[DATA SUPPLIED Boundary: Start]

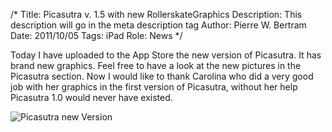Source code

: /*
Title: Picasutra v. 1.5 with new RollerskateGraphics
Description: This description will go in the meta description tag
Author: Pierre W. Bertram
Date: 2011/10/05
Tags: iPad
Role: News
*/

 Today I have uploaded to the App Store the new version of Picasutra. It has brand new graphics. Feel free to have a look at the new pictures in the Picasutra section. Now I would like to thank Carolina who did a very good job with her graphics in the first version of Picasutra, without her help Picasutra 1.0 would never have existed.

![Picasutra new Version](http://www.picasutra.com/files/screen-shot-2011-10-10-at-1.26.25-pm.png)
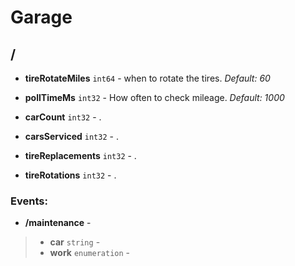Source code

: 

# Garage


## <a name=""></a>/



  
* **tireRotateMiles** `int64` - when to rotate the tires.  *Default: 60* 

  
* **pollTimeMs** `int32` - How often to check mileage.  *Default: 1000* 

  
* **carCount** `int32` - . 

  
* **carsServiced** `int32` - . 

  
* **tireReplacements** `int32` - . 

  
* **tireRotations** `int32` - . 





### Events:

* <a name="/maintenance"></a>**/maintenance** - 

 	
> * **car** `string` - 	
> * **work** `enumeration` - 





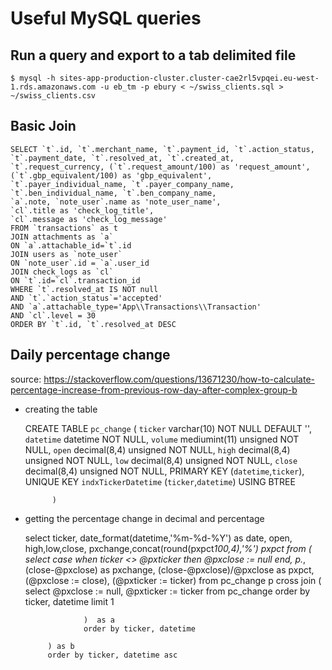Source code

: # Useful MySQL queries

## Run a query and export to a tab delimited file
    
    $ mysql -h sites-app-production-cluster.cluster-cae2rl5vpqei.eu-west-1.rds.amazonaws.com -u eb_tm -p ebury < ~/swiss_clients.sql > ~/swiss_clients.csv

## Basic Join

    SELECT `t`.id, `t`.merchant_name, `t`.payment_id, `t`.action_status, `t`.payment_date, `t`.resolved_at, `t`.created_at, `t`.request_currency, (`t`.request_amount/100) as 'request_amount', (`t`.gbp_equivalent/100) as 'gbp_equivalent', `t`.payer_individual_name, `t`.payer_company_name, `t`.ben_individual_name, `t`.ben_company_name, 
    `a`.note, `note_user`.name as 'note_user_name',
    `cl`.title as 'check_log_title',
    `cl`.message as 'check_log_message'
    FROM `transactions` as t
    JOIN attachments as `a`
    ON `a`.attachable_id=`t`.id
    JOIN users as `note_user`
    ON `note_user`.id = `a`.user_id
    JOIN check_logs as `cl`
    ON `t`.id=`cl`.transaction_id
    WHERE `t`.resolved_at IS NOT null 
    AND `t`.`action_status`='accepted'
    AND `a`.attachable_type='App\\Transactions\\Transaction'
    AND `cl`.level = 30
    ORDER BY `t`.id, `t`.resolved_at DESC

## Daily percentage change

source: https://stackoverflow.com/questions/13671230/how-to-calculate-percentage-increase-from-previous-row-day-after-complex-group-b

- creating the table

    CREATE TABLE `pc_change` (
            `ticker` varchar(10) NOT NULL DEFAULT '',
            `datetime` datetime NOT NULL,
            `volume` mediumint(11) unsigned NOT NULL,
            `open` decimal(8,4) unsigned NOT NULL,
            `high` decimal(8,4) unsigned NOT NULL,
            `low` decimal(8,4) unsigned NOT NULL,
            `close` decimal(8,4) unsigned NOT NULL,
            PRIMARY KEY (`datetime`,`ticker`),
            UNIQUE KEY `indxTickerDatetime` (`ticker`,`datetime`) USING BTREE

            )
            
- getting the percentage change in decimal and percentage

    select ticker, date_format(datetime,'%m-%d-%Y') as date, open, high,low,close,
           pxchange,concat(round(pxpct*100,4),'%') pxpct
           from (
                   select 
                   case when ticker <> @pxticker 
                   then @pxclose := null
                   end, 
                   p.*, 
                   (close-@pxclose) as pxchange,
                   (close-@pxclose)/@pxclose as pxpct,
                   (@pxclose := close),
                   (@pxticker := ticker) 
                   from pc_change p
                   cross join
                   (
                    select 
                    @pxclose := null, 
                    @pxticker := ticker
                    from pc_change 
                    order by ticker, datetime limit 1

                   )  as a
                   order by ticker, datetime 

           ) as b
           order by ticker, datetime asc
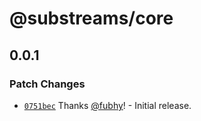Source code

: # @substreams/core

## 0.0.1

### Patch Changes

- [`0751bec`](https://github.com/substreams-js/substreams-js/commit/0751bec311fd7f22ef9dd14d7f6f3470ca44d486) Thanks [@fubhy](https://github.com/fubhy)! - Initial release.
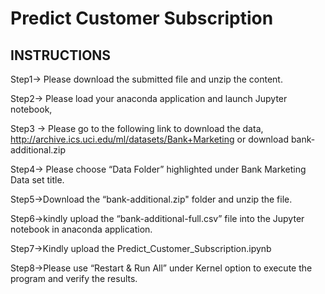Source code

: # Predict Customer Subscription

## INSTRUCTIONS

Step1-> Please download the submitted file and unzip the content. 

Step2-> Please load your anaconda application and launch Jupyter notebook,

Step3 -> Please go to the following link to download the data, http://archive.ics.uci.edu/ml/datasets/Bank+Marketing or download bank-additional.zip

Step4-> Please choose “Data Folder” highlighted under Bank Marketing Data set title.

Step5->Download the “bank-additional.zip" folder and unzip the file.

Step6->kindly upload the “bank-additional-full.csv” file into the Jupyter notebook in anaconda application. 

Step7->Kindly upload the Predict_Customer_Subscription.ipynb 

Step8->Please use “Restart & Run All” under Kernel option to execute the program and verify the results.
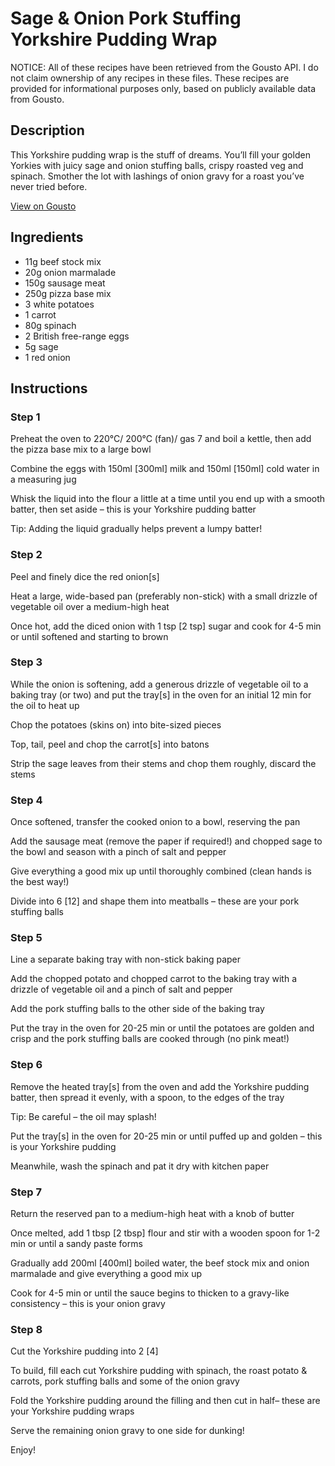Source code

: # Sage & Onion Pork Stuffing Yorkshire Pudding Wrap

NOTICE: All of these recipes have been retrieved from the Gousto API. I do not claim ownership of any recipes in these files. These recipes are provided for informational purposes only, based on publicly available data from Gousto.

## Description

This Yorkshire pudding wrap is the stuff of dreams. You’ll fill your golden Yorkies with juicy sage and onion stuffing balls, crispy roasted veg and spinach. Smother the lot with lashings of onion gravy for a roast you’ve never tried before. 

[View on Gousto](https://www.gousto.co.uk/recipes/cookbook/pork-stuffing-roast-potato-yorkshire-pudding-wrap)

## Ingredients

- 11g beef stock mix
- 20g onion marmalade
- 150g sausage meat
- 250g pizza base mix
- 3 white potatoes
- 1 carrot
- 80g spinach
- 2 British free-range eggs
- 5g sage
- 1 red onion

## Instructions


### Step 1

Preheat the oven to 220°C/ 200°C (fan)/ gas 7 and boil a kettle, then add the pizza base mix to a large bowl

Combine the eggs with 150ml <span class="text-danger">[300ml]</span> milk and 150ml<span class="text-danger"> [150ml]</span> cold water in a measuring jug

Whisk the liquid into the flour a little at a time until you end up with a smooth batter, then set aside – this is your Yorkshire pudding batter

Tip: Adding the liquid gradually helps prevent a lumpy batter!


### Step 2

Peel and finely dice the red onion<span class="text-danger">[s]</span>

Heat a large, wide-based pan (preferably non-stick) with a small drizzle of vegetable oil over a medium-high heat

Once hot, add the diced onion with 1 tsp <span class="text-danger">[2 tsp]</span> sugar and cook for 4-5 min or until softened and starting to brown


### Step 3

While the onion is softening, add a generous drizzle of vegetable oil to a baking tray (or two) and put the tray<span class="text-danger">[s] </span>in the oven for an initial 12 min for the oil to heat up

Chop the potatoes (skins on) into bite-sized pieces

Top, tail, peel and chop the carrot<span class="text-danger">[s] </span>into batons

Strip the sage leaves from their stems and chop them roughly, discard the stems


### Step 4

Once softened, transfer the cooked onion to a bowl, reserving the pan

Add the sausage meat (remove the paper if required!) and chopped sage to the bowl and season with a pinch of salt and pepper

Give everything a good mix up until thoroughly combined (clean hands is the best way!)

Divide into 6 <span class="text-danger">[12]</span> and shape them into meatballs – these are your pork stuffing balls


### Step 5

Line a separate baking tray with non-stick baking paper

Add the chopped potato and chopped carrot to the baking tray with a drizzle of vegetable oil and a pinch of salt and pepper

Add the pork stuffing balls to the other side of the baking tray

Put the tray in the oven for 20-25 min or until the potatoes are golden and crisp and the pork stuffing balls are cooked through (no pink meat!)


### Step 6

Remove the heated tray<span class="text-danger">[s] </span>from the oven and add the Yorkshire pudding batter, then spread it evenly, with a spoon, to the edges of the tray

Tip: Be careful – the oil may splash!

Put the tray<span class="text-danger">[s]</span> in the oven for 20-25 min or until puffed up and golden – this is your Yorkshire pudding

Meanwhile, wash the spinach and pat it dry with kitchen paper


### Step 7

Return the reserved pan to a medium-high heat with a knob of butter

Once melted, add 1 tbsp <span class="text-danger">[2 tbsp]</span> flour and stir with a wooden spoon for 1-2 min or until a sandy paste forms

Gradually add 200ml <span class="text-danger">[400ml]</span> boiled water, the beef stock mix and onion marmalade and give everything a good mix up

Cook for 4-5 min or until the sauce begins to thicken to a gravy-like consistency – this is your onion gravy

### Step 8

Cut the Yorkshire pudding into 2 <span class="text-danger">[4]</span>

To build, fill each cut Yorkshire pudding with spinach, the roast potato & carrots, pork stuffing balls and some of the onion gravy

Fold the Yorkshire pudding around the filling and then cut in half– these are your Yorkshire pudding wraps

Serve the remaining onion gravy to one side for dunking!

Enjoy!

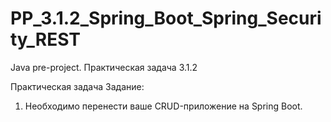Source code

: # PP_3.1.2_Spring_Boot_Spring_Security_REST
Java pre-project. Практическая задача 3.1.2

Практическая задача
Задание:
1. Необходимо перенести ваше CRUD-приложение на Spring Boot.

[DATA SUPPLIED Boundary: End]

ASSIGNMENT =>
Pull out all lines from the entries above in which the word "application" appears.

TASK RESULT =>
Step2-> Please load your anaconda application and launch Jupyter notebook,
Step6->kindly upload the “bank-additional-full.csv” file into the Jupyter notebook in anaconda application. 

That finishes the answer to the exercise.